This scenario, seemingly straight from a Hollywood movie script, became reality when King joined the Pentagon-sponsored Afghanistan/Pakistan Hands (AFPAK) program in September of 2009, designed to teach language and culture to officers and senior enlisted, with the intent of redeploying these individuals to the same region twice to maintain established local relationships.

“Once you are a friend of a mujahedin, it is stronger than the chains of steel,” stated King, translating what he was told by a befriended Afghan elder who had fought against Soviet occupation in the 70s. “He gave me a rug and told me to please give it to my wife and to give him a call the next time I am in Afghanistan,” said King recollecting the conversation.

Today, after a year-long deployment where he enhanced his language skills through immersion and self-study that included watching Afghan TV channels via a knockoff BlackBerry, King is back in the U. S. working at Central Command (CENTCOM) Headquarters. He is simultaneously enrolled in Phase III language training, which consists of three hours per week of self-study and two hours of face-to-face studies with a distance learning instructor via Defense Connect Online. Before his next deployment in the fall of 2012, King, like all other AFPAK Hands still in the program, is going to receive another 14 weeks of full-time language training at DLIFLC’s LTD in Tampa, Fla.
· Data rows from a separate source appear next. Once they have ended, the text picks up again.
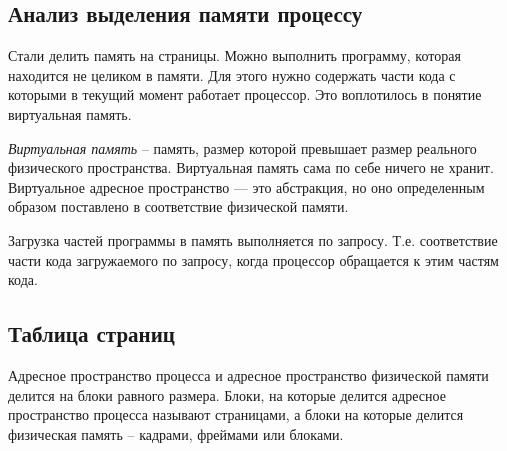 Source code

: 

\subsection{Анализ выделения памяти процессу}

Стали делить память на страницы. Можно выполнить программу, которая находится не целиком в памяти. 
Для этого нужно содержать части кода с которыми в текущий момент работает процессор.
Это воплотилось в понятие виртуальная память.

\textit{Виртуальная память} – память, размер которой превышает размер реального физического пространства.
Виртуальная память сама по себе ничего не хранит. 
Виртуальное адресное пространство — это абстракция, но оно определенным образом поставлено в соответствие физической памяти.

Загрузка частей программы в память выполняется по запросу. 
Т.е. соответствие части кода загружаемого по запросу, когда процессор обращается к этим частям кода.

\subsection{Таблица страниц}

Адресное пространство процесса и адресное пространство физической памяти делится на блоки равного размера. Блоки, на которые делится адресное пространство процесса называют страницами, а блоки на которые делится физическая память – кадрами, фреймами или блоками.

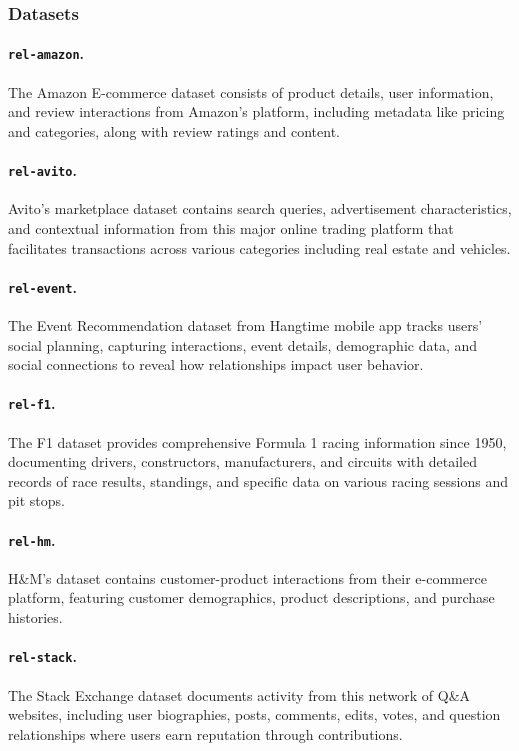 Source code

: \documentclass{article} %
\begin{document}
\subsubsection{Datasets}


\paragraph{\texttt{rel-amazon}.} The Amazon E-commerce dataset consists of product details, user information, and review interactions from Amazon's platform, including metadata like pricing and categories, along with review ratings and content.

\paragraph{\texttt{rel-avito}.} Avito's marketplace dataset contains search queries, advertisement characteristics, and contextual information from this major online trading platform that facilitates transactions across various categories including real estate and vehicles.

\paragraph{\texttt{rel-event}.} The Event Recommendation dataset from Hangtime mobile app tracks users' social planning, capturing interactions, event details, demographic data, and social connections to reveal how relationships impact user behavior.

\paragraph{\texttt{rel-f1}.} The F1 dataset provides comprehensive Formula 1 racing information since 1950, documenting drivers, constructors, manufacturers, and circuits with detailed records of race results, standings, and specific data on various racing sessions and pit stops.

\paragraph{\texttt{rel-hm}.} H\&M's dataset contains customer-product interactions from their e-commerce platform, featuring customer demographics, product descriptions, and purchase histories.

\paragraph{\texttt{rel-stack}.} The Stack Exchange dataset documents activity from this network of Q\&A websites, including user biographies, posts, comments, edits, votes, and question relationships where users earn reputation through contributions.
\end{document}
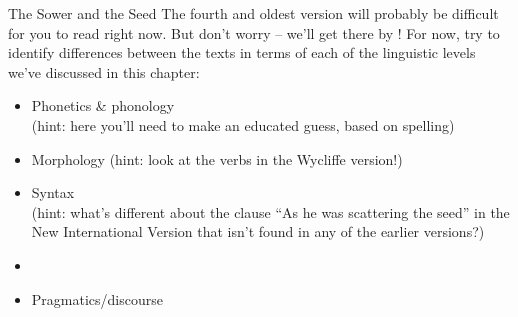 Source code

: \begin{exercises}{The Sower and the Seed}
\noindent The fourth and oldest version will probably be difficult for you to read right now. But don't worry -- we'll get there by ! For now, try to identify differences between the texts in terms of each of the linguistic levels we've discussed in this chapter:
\begin{itemize}
    \item Phonetics \& phonology\\ 
    (hint: here you'll need to make an educated guess, based on spelling)
    \item Morphology
    (hint: look at the verbs in the Wycliffe version!)
    \item Syntax\\
    (hint: what's different about the clause ``As he was scattering the seed'' in the New International Version that isn't found in any of the earlier versions?)
    \item {}
    \item Pragmatics/discourse
\end{itemize}
\end{exercises}

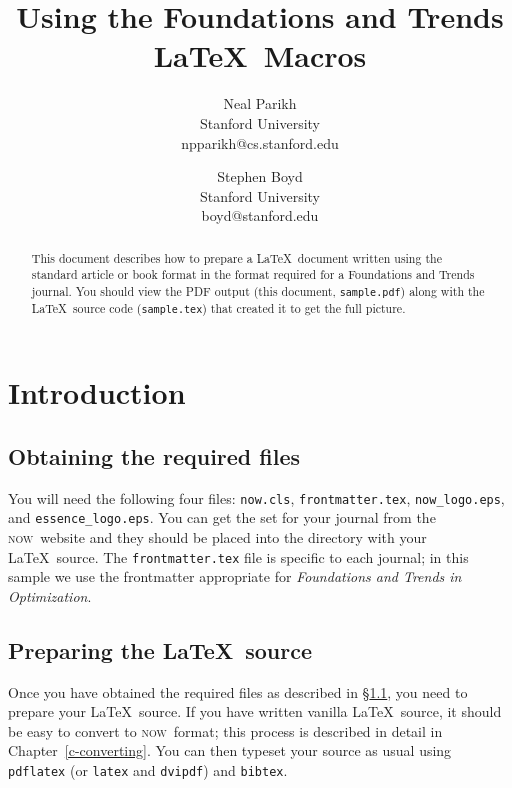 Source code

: \documentclass[openany]{now} %
\title{Using the Foundations and Trends \LaTeX\ Macros}
\author{
Neal Parikh \\
Stanford University \\
npparikh@cs.stanford.edu
\and
Stephen Boyd \\
Stanford University \\
boyd@stanford.edu
}
\newcommand{\now}{\textsc{now}}
\begin{document}

\frontmatter  %

\maketitle

\tableofcontents

\mainmatter

\begin{abstract}
This document describes how to prepare a \LaTeX\ document written
using the standard article or book format 
in the format required for a Foundations and Trends journal.
You should view the PDF output (this document, \texttt{sample.pdf})
along with the \LaTeX\ source code (\texttt{sample.tex}) that created it
to get the full picture.
\end{abstract}

\chapter{Introduction}
\label{c-intro} %

\section{Obtaining the required files}
\label{s-files} %

You will need the following four files: 
\texttt{now.cls}, 
\texttt{frontmatter.tex},
\texttt{now\_logo.eps}, and 
\texttt{essence\_logo.eps}.
You can get the set for your journal from the \now\ website and they
should be placed into the directory with your \LaTeX\ source. The
\texttt{frontmatter.tex} file is specific to each journal; in this sample we
use the frontmatter appropriate for \emph{Foundations and Trends in
Optimization}.

\section{Preparing the \LaTeX\ source}

Once you have obtained the required files as described in \S\ref{s-files}, you
need to prepare your \LaTeX\ source.  If you have written vanilla \LaTeX\
source, it should be easy to convert to \now\ format; this process is described
in detail in Chapter~\ref{c-converting}. You can then typeset your source as
usual \citep{Lam:94} using \texttt{pdflatex} (or \texttt{latex} and \texttt{dvipdf})
and \texttt{bibtex}.
\end{document}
“The biggest benefit of having language capability is not having to rely solely on an interpreter to break the ice and wait on formal introductions. …It breaks down barriers between official business and personal contact with the folks you are dealing with,” he said.

This is precisely what the AFPAK Hands program had envisioned: creating language capable, culturally savvy leaders who could engage with the local Afghan and Pakistani population to form bonding relationships, that would eventually lead to productive reconstruction and revitalization of the war-torn infrastructure and economy of the nation.

To date, 356 Hands have completed Phase I training and deployed. The first cohort is now in the process of coming back and by January of 2012 over one hundred students are expected to be enrolled in Phase III language training.

“They (AFPAK Hands) are arriving back to the U.S. in waves, depending on their time of deployment and orders to return home,” said Nikolina Kulidzan, academic specialist at the DLI-Washington Office that provides curriculum support to the program. “We have about 20 students currently and expect many more to arrive by January 2012.”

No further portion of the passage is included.